Task description:
Which of the lines below mention the word "textwidth"? Pull each one out.
|---|
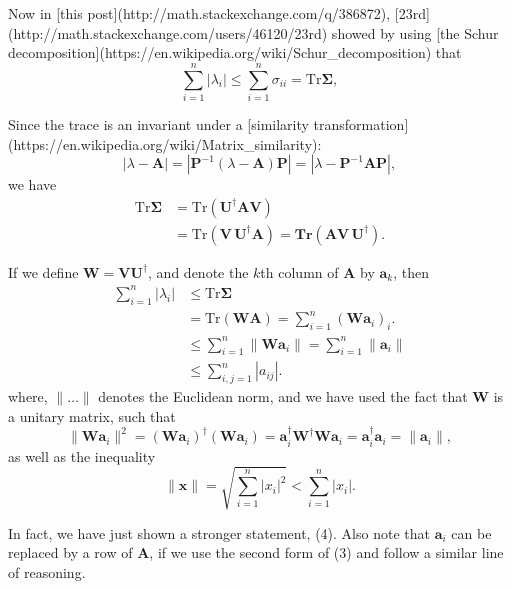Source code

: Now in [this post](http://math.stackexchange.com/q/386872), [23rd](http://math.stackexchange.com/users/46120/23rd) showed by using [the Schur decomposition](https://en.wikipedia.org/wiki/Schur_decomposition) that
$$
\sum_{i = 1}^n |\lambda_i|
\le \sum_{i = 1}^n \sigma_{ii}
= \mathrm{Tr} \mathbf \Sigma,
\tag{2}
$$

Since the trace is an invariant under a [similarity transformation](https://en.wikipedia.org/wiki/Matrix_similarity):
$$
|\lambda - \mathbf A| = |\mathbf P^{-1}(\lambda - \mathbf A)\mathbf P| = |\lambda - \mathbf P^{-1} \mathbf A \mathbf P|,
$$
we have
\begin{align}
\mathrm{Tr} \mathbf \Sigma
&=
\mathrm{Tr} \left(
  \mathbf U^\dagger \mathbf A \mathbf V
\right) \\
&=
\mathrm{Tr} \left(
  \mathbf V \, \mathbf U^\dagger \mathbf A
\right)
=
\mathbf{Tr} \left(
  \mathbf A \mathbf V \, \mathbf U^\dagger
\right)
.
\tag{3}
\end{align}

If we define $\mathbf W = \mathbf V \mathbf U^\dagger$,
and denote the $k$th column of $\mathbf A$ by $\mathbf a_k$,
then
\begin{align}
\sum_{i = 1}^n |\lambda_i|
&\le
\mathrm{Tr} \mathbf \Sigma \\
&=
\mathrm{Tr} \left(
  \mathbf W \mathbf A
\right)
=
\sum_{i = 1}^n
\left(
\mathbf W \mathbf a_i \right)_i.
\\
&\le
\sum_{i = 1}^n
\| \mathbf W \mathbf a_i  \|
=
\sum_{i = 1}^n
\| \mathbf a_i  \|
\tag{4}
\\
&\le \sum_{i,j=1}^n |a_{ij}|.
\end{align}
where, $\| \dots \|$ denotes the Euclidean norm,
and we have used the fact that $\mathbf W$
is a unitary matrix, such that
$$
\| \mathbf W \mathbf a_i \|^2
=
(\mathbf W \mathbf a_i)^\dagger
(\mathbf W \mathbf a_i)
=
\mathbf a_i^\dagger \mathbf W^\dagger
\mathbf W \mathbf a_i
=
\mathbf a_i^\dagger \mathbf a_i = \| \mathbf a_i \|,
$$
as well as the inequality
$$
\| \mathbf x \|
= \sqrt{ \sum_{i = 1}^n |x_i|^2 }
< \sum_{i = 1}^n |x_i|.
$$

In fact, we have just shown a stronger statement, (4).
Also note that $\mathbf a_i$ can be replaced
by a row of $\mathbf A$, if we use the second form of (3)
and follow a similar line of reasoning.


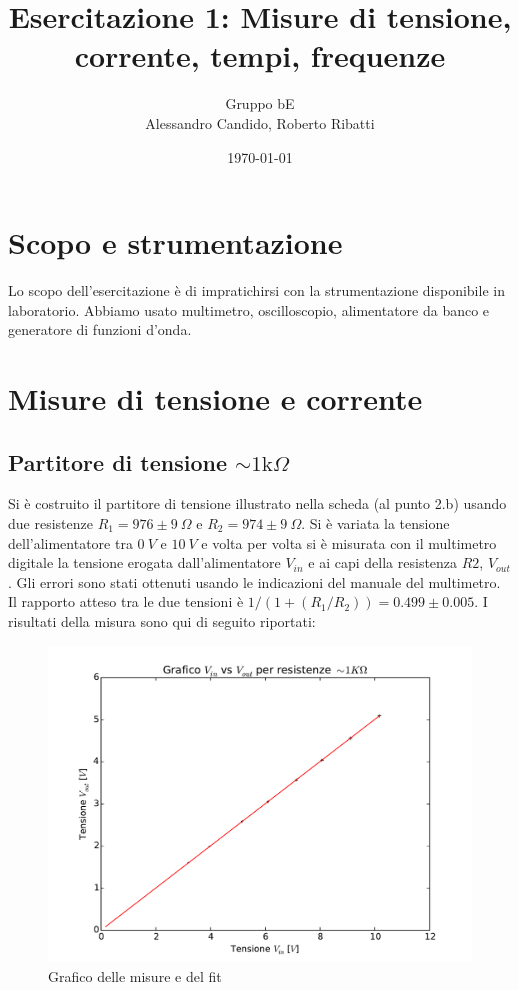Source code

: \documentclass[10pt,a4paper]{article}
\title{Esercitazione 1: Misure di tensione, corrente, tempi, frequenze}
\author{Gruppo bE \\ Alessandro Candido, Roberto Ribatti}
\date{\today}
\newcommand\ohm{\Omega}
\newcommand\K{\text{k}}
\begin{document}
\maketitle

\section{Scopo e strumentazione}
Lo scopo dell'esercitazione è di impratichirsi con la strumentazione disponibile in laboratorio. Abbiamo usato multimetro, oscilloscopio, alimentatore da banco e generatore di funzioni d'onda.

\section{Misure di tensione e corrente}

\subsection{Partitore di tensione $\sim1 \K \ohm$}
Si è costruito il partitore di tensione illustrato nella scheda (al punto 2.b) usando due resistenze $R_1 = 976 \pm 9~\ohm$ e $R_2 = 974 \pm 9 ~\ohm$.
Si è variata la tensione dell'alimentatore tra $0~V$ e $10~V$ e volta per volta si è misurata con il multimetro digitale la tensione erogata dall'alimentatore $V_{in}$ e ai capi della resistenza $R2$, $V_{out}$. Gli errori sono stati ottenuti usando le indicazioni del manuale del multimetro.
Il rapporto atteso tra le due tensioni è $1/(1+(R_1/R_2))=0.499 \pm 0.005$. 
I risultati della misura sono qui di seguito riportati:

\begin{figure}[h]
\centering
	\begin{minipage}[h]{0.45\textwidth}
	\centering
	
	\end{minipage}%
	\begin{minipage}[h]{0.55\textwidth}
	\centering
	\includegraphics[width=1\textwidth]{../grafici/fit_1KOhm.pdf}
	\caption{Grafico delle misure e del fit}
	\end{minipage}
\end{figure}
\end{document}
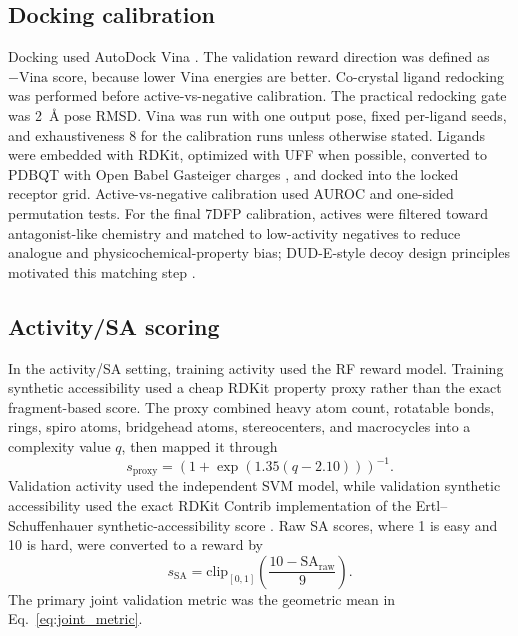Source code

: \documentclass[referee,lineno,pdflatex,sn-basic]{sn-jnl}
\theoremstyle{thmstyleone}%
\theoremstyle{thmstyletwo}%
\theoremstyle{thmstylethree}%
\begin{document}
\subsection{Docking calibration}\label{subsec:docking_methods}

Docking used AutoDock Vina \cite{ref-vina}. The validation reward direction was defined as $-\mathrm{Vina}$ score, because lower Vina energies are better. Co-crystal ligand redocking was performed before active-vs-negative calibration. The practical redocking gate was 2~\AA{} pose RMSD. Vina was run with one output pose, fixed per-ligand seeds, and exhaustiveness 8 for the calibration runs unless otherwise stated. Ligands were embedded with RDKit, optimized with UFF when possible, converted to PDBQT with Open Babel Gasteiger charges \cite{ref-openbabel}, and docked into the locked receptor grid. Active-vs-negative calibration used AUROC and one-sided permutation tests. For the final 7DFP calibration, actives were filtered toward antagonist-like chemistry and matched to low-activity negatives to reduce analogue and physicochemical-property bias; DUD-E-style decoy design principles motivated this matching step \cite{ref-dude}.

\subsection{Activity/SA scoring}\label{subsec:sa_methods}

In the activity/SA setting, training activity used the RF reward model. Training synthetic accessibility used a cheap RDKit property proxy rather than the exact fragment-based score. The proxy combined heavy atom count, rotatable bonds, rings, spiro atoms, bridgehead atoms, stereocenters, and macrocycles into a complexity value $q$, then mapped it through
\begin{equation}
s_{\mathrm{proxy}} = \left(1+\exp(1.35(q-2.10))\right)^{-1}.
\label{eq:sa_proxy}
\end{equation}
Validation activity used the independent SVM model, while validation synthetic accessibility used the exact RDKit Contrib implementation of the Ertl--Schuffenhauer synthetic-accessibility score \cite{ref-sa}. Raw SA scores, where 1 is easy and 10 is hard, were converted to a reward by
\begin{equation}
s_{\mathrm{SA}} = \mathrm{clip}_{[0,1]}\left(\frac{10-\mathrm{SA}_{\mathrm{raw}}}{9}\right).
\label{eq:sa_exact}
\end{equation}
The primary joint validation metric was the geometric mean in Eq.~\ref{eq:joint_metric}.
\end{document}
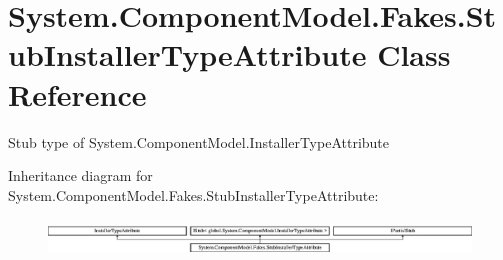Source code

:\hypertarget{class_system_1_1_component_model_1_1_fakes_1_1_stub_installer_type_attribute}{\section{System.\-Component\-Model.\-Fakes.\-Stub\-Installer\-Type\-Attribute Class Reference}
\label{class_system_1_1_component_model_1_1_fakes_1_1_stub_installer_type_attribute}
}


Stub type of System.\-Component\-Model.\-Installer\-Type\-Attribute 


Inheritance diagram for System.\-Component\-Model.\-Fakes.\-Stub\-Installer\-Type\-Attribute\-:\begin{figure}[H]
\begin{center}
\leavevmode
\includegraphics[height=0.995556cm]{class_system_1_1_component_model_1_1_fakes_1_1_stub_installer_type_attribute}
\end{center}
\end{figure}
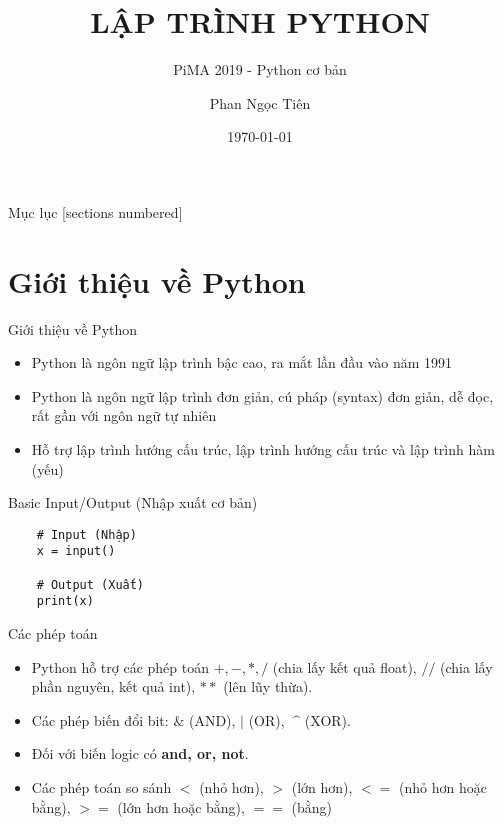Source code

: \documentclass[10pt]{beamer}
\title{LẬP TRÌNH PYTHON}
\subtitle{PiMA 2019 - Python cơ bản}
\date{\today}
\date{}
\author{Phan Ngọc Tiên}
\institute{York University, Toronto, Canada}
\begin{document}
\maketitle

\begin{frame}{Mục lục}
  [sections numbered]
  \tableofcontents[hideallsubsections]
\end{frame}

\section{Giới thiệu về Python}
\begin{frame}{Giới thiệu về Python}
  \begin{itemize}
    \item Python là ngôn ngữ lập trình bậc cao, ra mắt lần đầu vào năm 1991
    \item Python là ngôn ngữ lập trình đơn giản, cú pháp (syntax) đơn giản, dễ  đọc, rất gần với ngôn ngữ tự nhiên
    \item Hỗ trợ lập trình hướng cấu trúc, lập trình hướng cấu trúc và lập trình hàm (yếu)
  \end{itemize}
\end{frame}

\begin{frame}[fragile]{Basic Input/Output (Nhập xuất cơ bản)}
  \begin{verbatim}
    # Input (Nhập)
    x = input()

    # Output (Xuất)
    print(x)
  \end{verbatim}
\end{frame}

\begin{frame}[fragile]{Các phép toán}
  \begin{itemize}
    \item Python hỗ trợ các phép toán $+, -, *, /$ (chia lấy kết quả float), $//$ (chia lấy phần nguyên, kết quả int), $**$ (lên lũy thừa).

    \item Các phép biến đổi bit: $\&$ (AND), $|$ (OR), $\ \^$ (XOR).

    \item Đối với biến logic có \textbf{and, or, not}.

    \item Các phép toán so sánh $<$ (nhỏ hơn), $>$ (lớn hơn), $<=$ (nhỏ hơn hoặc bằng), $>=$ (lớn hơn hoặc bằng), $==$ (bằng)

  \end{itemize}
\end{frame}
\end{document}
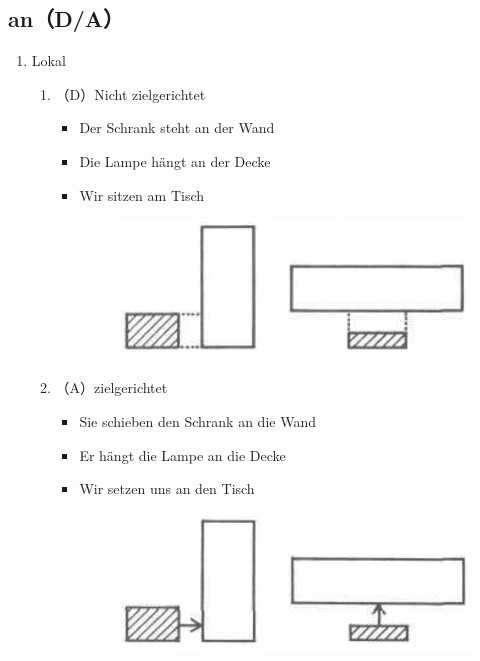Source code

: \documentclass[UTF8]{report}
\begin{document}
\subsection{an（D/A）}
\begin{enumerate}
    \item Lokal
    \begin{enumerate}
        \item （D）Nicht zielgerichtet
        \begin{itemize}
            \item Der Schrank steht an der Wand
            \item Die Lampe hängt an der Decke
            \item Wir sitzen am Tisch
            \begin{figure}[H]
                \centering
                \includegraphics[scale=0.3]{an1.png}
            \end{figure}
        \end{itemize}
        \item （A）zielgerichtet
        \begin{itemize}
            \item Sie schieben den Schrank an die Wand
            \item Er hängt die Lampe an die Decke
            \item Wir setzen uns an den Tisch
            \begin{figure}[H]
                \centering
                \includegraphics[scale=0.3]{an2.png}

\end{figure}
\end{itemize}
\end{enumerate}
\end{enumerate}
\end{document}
|---|
Your solution:
	\begin{minipage}[h]{0.45\textwidth}
	\begin{minipage}[h]{0.55\textwidth}
	\includegraphics[width=1\textwidth]{../grafici/fit_1KOhm.pdf}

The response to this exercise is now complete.